Now, it may be that the people in attendance heard these words as a soothing balm. “The year of the Lord’s favor” – now that sounds nice. It sounds like hope, it sounds like relief, the fulfillment of promise. It may be that you hear these words like a warm soft blanket wrapped around you. But, in reality, to proclaim the year of the Lord’s favor meant something quite specific. Isaiah was referring to the Year of Jubilee.
We can read about the Year of Jubilee in the book of Leviticus, where much of the law of Moses is delineated. Leviticus gives much space and attention to the laws of sabbath.
What you and I know about sabbath is what we remember from the Ten Commandments: Remember the sabbath day and keep it holy. We have learned that the seventh day is designated as a day of rest. Which we may or may not pay any attention to, although I believe we all understand in some way that rest is essential for human beings, even if we do resist it.
What we may not know, though, is that the concept of rest, and the pattern of seven, extends well beyond this one commandment. In Leviticus Chapter 25, it is written that the land should be given a rest every seven years, to lie fallow for a year. It is good for the land and consequently good for all of life. Modern farming practices have shown us how land can be exhausted, depleted, less nourishing for life. Some farmers have realized that letting their fields lie fallow is a sensible practice.
During this year of sabbath for the land, the people and their animals are permitted to eat whatever the land produces on its own. And they are, of course, encouraged to store what they can in the previous year to see them through the sabbath year. This is the commandment of God. And the promise is that there will be enough.
The pattern of seven continues as we next hear about the “Sabbath of Sabbaths” – the Year of Jubilee. After seven Sabbath years, so this would occur every 50th year. The Jubilee combines a time of sabbath rest, a time of homecoming, and a time of liberation. The land is to lie fallow, as it does in the Sabbath year, and each Israelite is to return to their ancestral land and clan. Debts are to be forgiven. Israelite slaves are to be set free, and land is to be returned to its original owners or their descendants.
What this means is that, if a person falls on hard times and is forced to sell his land or himself to pay off debts, the sale is not permanent. Both land and people are set free in the Jubilee .
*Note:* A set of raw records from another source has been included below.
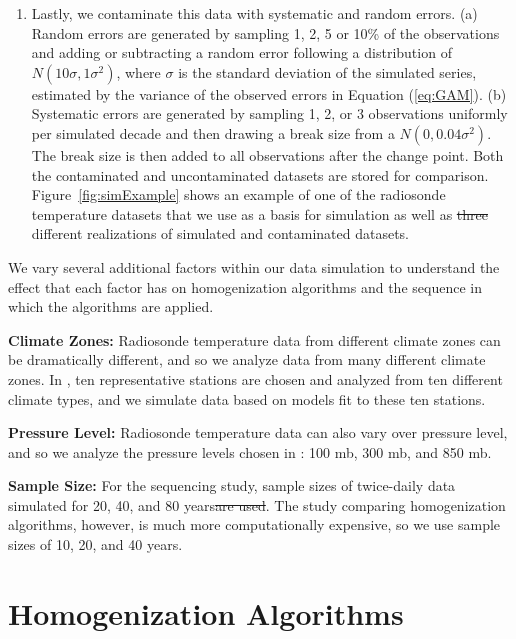 \documentclass[12pt]{article}
\providecommand{\DIFaddtex}[1]{{\protect\color{blue}\uwave{#1}}} %
\providecommand{\DIFdeltex}[1]{{\protect\color{red}\sout{#1}}}                      %
\providecommand{\DIFaddbegin}{} %
\providecommand{\DIFaddend}{} %
\providecommand{\DIFdelbegin}{} %
\providecommand{\DIFdelend}{} %
\providecommand{\DIFadd}[1]{\texorpdfstring{\DIFaddtex{#1}}{#1}} %
\providecommand{\DIFdel}[1]{\texorpdfstring{\DIFdeltex{#1}}{}} %
\begin{document}
\begin{doublespacing}
\begin{enumerate}
	\item Lastly, we contaminate this data with systematic and random errors.  (a) Random errors are generated by sampling 1, 2, 5 or 10\% of the observations and adding or subtracting a random error following a distribution of $N(10\sigma,1\sigma^2)$, where $\sigma$ is the standard deviation of the simulated series, estimated by the variance of the observed errors in Equation (\ref{eq:GAM}).  (b) Systematic errors are generated by sampling 1, 2, or 3 observations uniformly per simulated decade and then drawing a break size from a $N(0,0.04 \sigma^2)$.  The break size is then added to all observations after the change point.  Both the contaminated and uncontaminated datasets are stored for comparison.  Figure~\ref{fig:simExample} shows an example of one of the radiosonde temperature datasets that we use as a basis for simulation as well as \DIFdelbegin \DIFdel{three }\DIFdelend \DIFaddbegin \DIFadd{two }\DIFaddend different realizations of simulated and contaminated datasets.
\end{enumerate}

We vary several additional factors within our data simulation to understand the effect that each factor has on homogenization algorithms and the sequence in which the algorithms are applied.

\textbf{Climate Zones:} Radiosonde temperature data from different climate zones can be dramatically different, and so we analyze data from many different climate zones.  In \cite{bell14}, ten representative stations are chosen and analyzed from ten different climate types, and we simulate data based on models fit to these ten stations.

\textbf{Pressure Level:} Radiosonde temperature data can also vary  over pressure level, and so we analyze the pressure levels chosen in \cite{bell14}: 100 mb, 300 mb, and 850 mb.

\textbf{Sample Size:}  For the sequencing study, sample sizes of twice-daily data \DIFaddbegin \DIFadd{are }\DIFaddend simulated for 20, 40, and 80 years\DIFdelbegin \DIFdel{are used}\DIFdelend .  The study comparing homogenization algorithms, however, is much more computationally expensive, so we use sample sizes of 10, 20, and 40 years.

\section{Homogenization Algorithms}


\end{doublespacing}
\end{document}

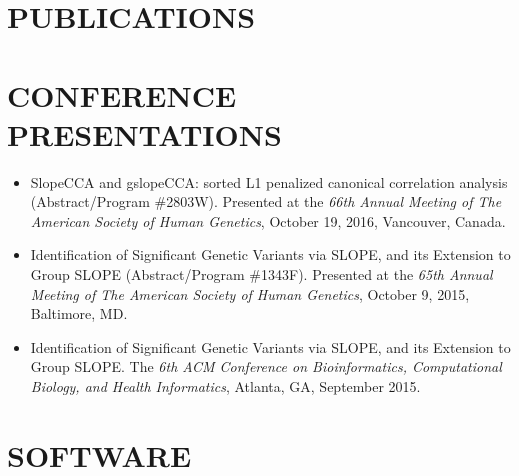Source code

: \documentclass[margin]{res} %
\begin{document}
\begin{resume}

\section{PUBLICATIONS}


\nocite{*}


\section{CONFERENCE PRESENTATIONS}

\begin{itemize} \itemsep -2pt %
    \item SlopeCCA and gslopeCCA: sorted L1 penalized canonical correlation analysis (Abstract/Program \#2803W). Presented at the {\it 66th Annual Meeting of The American Society of Human Genetics}, October 19, 2016, Vancouver, Canada.
    \item Identification of Significant Genetic Variants via SLOPE, and its Extension to Group SLOPE (Abstract/Program \#1343F). Presented at the {\it 65th Annual Meeting of The American Society of Human Genetics}, October 9, 2015, Baltimore, MD.
  \item Identification of Significant Genetic Variants via SLOPE, and its Extension to Group SLOPE. The {\it 6th ACM Conference on Bioinformatics, Computational Biology, and Health Informatics}, Atlanta, GA, September 2015.
\end{itemize}


\section{SOFTWARE}


\end{resume}
\end{document}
The Year of Jubilee is about forgiveness, about restitution, about restoration. It is a massive reset button that God has commanded to be enacted, about once every generation, for the sake of all creation.
Some would call this radical, but that does not make it wrong. Some would call it irrelevant because we cannot point to any evidence that Israel actually practiced this law as it is prescribed. However, that doesn’t make it any less relevant than the command to love God and love your neighbor.
In our Bible study this past Thursday, as we began our journey through the Gospel of Luke, we talked about how the texts again and again seem to proclaim a kind of divine intention to level things out. It is celebrated by Mary in her song; it is proclaimed by John the Baptist; and now it comes from Jesus himself, as he reads from the prophet. Then he sits down to teach, and he begins with this: “Today this scripture has been fulfilled in your hearing.”
I suppose he is telling them just what his purpose is. He is telling us as well.
I realize this is a lot to absorb, and if you are inclined to reject the notion out of hand, I ask you to keep an open mind and heart to what Jesus is saying.
We call Jesus Christ our Savior, the author of our salvation. Salvation has many different manifestations; it means much more than checking into heaven when we die. If we pay attention when we read in the scriptures we will see that much of the time they are speaking of salvation in this world, in this life. As Jesus said in the synagogue that sabbath day, “Today this scripture has been fulfilled in your hearing.”
These words might have fallen on the ears of his hearers as a healing balm – good news for the poor, release to the captives, freedom for the oppressed – because they lived under the power of the Roman Empire. It was their lived experience.
When there is great disparity between the wealthy and the poor, the powerful and the powerless, there is also great suffering. None of which, we know, is the will of God. Yet, God sees the suffering and chooses to address it, by the law and the prophets. And Jesus. The year of jubilee might never have been practiced as it is written. But we don’t dismiss it, because it sheds light on the quality of God’s mercy, which is great.
The words Jesus spoke in the synagogue that day are sometimes called his inaugural address. It is how he chose to define his mission, proclaim his purpose. And it follows that as the church, the body of Christ, it must be our purpose as well. To work for these values he proclaims. To understand that the gifts we have received are meant to be shared. Everything – from love and forgiveness down to our daily bread – these are all gifts meant to be shared again and again and again.
It may be helpful for us to see ourselves as embodying both rich and poor. Each one of us is poor in some ways and rich in others. And so, in God’s eyes, we each are meant to be both givers and receivers. The economy of Jesus is not a trickle-down theory, but a never-ending circle.
Where we give, and we receive, and the circle spreads ever outward.